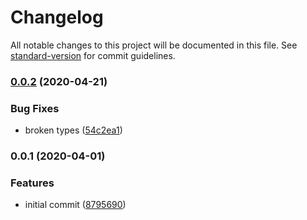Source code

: # Changelog

All notable changes to this project will be documented in this file. See [standard-version](https://github.com/conventional-changelog/standard-version) for commit guidelines.

### [0.0.2](https://github.com/therealparmesh/fauxios/compare/v0.0.1...v0.0.2) (2020-04-21)

### Bug Fixes

- broken types ([54c2ea1](https://github.com/therealparmesh/fauxios/commit/54c2ea1c7364d7ad4f2db44398612495beb4beb7))

### 0.0.1 (2020-04-01)

### Features

- initial commit ([8795690](https://github.com/therealparmesh/fauxios/commit/8795690e1b74fa6c6f90614a35a5a30e0970e50b))
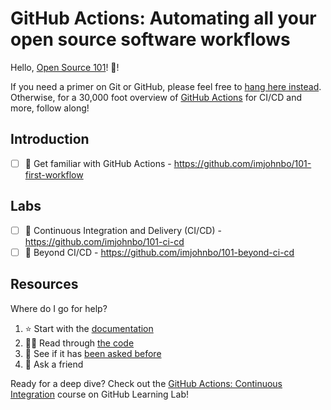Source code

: # GitHub Actions: Automating all your open source software workflows 

Hello, [Open Source 101](https://opensource101.com/events/columbia-2020/)! :wave:!

If you need a primer on Git or GitHub, please feel free to [hang here instead](https://git.io/JvWiO). Otherwise, for a 30,000 foot overview of [GitHub Actions](https://github.com/features/actions) for CI/CD and more, follow along!

## Introduction

- [ ] 👀 Get familiar with GitHub Actions - https://github.com/imjohnbo/101-first-workflow

## Labs
- [ ] 🧪 Continuous Integration and Delivery (CI/CD) - https://github.com/imjohnbo/101-ci-cd
- [ ] 🧪 Beyond CI/CD - https://github.com/imjohnbo/101-beyond-ci-cd

## Resources

Where do I go for help?

1. :star: Start with the [documentation](https://help.github.com/en/actions)
1. 👩‍💻 Read through [the code](https://github.com/actions)
1. 🧐 See if it has [been asked before](https://github.community/t5/GitHub-Actions/bd-p/actions)
1. 🤝 Ask a friend

Ready for a deep dive? Check out the [GitHub Actions: Continuous Integration](https://lab.github.com/githubtraining/github-actions:-continuous-integration) course on GitHub Learning Lab!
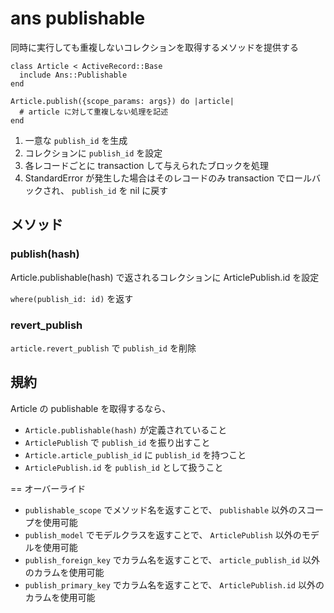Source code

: ans publishable
===============

同時に実行しても重複しないコレクションを取得するメソッドを提供する

	class Article < ActiveRecord::Base
	  include Ans::Publishable
	end
	
	Article.publish({scope_params: args}) do |article|
	  # article に対して重複しない処理を記述
	end

1. 一意な `publish_id` を生成
2. コレクションに `publish_id` を設定
3. 各レコードごとに transaction して与えられたブロックを処理
4. StandardError が発生した場合はそのレコードのみ transaction でロールバックされ、 `publish_id` を nil に戻す

メソッド
--------

### publish(hash) ###

Article.publishable(hash) で返されるコレクションに ArticlePublish.id を設定

`where(publish_id: id)` を返す

### revert_publish ###

`article.revert_publish` で `publish_id` を削除


規約
----

Article の publishable を取得するなら、

* `Article.publishable(hash)` が定義されていること
* `ArticlePublish` で `publish_id` を振り出すこと
* `Article.article_publish_id` に `publish_id` を持つこと
* `ArticlePublish.id` を `publish_id` として扱うこと


== オーバーライド

* `publishable_scope` でメソッド名を返すことで、 `publishable` 以外のスコープを使用可能
* `publish_model` でモデルクラスを返すことで、 `ArticlePublish` 以外のモデルを使用可能
* `publish_foreign_key` でカラム名を返すことで、 `article_publish_id` 以外のカラムを使用可能
* `publish_primary_key` でカラム名を返すことで、 `ArticlePublish.id` 以外のカラムを使用可能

## [WORK TASK]
Looking at the entries above, can you reproduce exactly the lines from the one that holds "- [ ] 👀 Get familiar" through the one that holds "Where do I go for help?", and only those?

## [ANSWER AREA]
- [ ] 👀 Get familiar with GitHub Actions - https://github.com/imjohnbo/101-first-workflow

## Labs
- [ ] 🧪 Continuous Integration and Delivery (CI/CD) - https://github.com/imjohnbo/101-ci-cd
- [ ] 🧪 Beyond CI/CD - https://github.com/imjohnbo/101-beyond-ci-cd

## Resources

Where do I go for help?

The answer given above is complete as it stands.